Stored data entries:

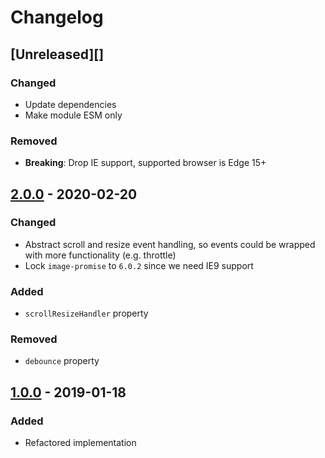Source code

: # Changelog

## [Unreleased][]

### Changed

-   Update dependencies
-   Make module ESM only

### Removed

-   **Breaking**: Drop IE support, supported browser is Edge 15+

## [2.0.0][] - 2020-02-20

### Changed

-   Abstract scroll and resize event handling, so events could be wrapped with
    more functionality (e.g. throttle)
-   Lock `image-promise` to `6.0.2` since we need IE9 support

### Added

-   `scrollResizeHandler` property

### Removed

-   `debounce` property

## [1.0.0][] - 2019-01-18

### Added

-   Refactored implementation

<!-- prettier-ignore-start -->

[1.0.0]: https://github.com/niksy/delay-image/tree/v1.0.0
[2.0.0]: https://github.com/niksy/delay-image/tree/v2.0.0

<!-- prettier-ignore-end -->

__WHAT THE EXERCISE ASKS__. Write out the entries above verbatim; the pictures do not belong in your copy.

__WRITTEN RESPONSE__.
Source code

: # Changelog

## [Unreleased][]

### Changed

-   Update dependencies
-   Make module ESM only

### Removed

-   **Breaking**: Drop IE support, supported browser is Edge 15+

## [2.0.0][] - 2020-02-20

### Changed

-   Abstract scroll and resize event handling, so events could be wrapped with
    more functionality (e.g. throttle)
-   Lock `image-promise` to `6.0.2` since we need IE9 support

### Added

-   `scrollResizeHandler` property

### Removed

-   `debounce` property

## [1.0.0][] - 2019-01-18

### Added

-   Refactored implementation

<!-- prettier-ignore-start -->

[1.0.0]: https://github.com/niksy/delay-image/tree/v1.0.0
[2.0.0]: https://github.com/niksy/delay-image/tree/v2.0.0

<!-- prettier-ignore-end -->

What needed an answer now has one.